## DESCRIPTION OF THE TASK
From the entries below, copy exactly the lines from the one that contains "to look at, and" through the one that contains "size of a playing", both included, and only those.
= Beginning of Section =
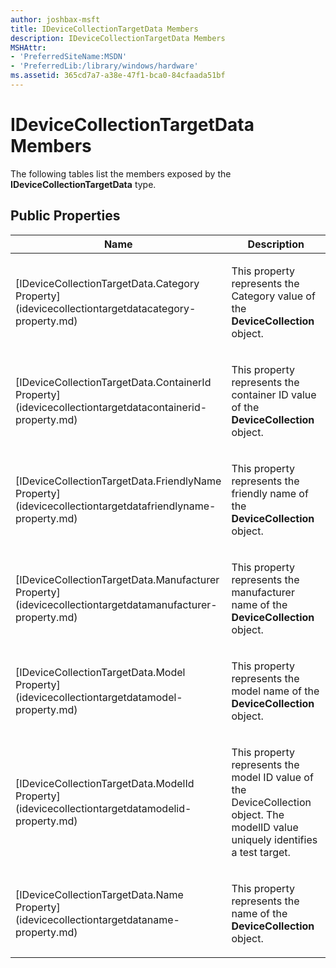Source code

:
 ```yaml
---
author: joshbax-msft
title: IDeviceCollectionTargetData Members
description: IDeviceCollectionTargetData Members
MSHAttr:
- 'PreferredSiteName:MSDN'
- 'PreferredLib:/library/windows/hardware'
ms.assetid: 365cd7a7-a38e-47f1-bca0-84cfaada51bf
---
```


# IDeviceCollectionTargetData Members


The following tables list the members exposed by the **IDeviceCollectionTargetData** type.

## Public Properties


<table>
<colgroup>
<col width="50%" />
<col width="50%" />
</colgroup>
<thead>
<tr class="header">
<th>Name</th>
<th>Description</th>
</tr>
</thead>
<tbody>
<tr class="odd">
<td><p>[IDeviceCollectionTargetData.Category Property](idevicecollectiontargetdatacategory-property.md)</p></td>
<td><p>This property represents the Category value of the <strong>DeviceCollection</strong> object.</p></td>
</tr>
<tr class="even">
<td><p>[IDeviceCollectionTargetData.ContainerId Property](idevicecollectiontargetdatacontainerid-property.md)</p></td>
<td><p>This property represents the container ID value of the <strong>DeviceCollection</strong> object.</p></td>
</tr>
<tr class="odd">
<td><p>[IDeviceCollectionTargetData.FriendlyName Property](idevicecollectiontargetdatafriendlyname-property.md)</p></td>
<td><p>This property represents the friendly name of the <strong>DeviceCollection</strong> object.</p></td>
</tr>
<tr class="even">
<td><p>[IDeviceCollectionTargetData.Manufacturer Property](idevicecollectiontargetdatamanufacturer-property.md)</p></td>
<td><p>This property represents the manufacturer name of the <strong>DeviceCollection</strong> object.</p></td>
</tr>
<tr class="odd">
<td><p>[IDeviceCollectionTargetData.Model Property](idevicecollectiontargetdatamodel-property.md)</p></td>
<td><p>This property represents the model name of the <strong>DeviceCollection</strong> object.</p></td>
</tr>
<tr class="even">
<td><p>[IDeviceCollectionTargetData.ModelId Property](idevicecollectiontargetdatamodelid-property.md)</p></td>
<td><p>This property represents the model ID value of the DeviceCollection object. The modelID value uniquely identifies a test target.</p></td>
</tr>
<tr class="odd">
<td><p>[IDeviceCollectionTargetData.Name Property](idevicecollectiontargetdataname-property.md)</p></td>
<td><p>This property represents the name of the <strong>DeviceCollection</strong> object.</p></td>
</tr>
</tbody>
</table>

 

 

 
= End of Section =
= Beginning of Section =
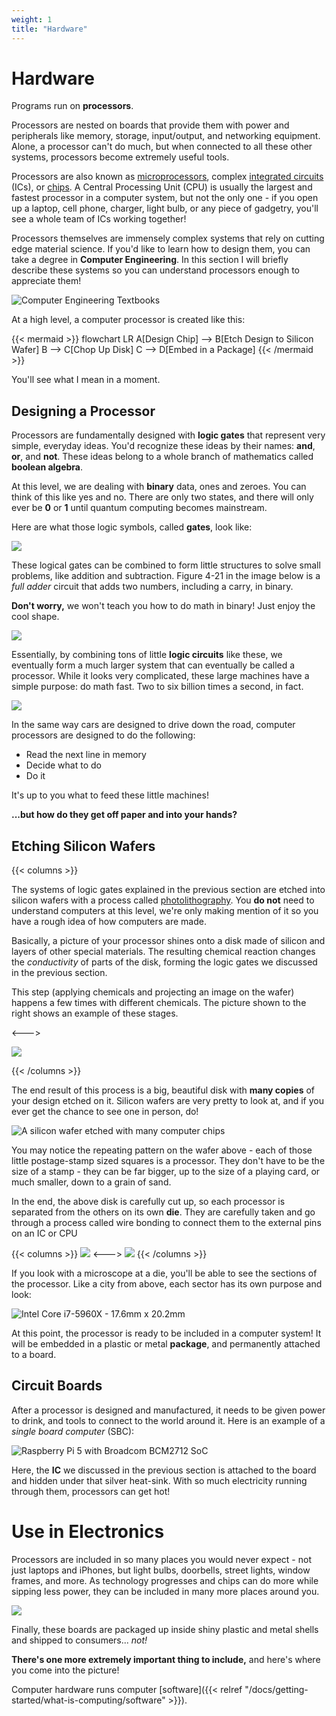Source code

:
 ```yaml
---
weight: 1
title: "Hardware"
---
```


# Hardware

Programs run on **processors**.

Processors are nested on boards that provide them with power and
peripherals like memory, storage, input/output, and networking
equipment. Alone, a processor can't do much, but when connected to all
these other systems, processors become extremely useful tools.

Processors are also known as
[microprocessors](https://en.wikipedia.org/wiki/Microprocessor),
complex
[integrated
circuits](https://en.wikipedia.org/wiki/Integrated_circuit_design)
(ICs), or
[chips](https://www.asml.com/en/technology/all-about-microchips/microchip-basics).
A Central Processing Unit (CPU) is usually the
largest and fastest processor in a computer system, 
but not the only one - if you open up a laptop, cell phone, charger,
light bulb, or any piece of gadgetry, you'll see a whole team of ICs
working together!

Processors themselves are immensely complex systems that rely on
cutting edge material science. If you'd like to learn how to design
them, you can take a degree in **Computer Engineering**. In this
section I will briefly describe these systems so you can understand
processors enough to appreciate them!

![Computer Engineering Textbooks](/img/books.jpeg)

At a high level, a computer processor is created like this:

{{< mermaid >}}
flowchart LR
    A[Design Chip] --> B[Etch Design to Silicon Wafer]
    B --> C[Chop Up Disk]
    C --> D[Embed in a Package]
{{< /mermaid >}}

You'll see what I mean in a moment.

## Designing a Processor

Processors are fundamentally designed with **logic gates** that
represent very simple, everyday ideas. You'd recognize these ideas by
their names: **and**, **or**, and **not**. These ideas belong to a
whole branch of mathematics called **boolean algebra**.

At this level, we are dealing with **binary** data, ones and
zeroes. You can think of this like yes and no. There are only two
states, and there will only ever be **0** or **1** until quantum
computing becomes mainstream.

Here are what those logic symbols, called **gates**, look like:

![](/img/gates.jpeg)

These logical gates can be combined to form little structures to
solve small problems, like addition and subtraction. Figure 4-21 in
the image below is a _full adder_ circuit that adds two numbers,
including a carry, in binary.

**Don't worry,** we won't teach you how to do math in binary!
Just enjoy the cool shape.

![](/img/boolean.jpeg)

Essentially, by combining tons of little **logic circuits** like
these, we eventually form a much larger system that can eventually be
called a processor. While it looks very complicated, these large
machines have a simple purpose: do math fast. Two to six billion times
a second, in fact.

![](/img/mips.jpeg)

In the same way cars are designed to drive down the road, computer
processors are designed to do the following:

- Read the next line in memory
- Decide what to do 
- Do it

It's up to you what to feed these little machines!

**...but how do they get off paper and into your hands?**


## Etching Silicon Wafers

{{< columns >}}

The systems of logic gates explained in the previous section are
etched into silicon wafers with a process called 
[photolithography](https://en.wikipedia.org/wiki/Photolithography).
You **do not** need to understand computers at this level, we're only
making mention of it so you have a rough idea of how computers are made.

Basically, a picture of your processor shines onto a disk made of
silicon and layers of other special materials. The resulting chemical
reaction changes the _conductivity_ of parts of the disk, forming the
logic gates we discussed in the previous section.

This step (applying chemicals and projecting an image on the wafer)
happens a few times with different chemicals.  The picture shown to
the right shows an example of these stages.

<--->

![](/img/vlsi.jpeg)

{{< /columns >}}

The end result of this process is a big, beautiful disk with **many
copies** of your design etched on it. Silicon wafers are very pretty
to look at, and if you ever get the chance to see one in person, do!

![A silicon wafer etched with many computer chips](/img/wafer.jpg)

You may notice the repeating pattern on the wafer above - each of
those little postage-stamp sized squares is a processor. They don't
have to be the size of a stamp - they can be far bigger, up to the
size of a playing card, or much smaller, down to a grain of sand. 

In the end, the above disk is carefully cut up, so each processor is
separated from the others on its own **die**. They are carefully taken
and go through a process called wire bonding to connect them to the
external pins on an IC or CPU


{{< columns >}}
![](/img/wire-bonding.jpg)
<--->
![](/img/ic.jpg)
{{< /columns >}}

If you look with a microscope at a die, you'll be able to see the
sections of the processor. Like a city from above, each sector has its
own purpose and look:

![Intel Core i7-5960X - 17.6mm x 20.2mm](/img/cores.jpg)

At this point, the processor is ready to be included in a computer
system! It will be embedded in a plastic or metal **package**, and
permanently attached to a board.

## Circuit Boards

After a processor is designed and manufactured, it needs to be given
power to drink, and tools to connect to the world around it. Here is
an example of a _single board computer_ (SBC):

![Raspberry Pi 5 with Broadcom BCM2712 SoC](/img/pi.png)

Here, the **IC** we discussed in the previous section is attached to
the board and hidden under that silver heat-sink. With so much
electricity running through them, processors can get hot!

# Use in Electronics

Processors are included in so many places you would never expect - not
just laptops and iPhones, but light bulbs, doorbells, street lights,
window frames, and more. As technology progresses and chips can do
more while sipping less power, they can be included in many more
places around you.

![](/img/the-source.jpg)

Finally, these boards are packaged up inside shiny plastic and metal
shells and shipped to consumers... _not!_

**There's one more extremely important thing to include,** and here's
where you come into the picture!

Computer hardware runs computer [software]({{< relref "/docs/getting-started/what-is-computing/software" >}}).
= End of Section =
## REPLY TO THE TASK
to look at, and if you ever get the chance to see one in person, do!

![A silicon wafer etched with many computer chips](/img/wafer.jpg)

You may notice the repeating pattern on the wafer above - each of
those little postage-stamp sized squares is a processor. They don't
have to be the size of a stamp - they can be far bigger, up to the
size of a playing card, or much smaller, down to a grain of sand. 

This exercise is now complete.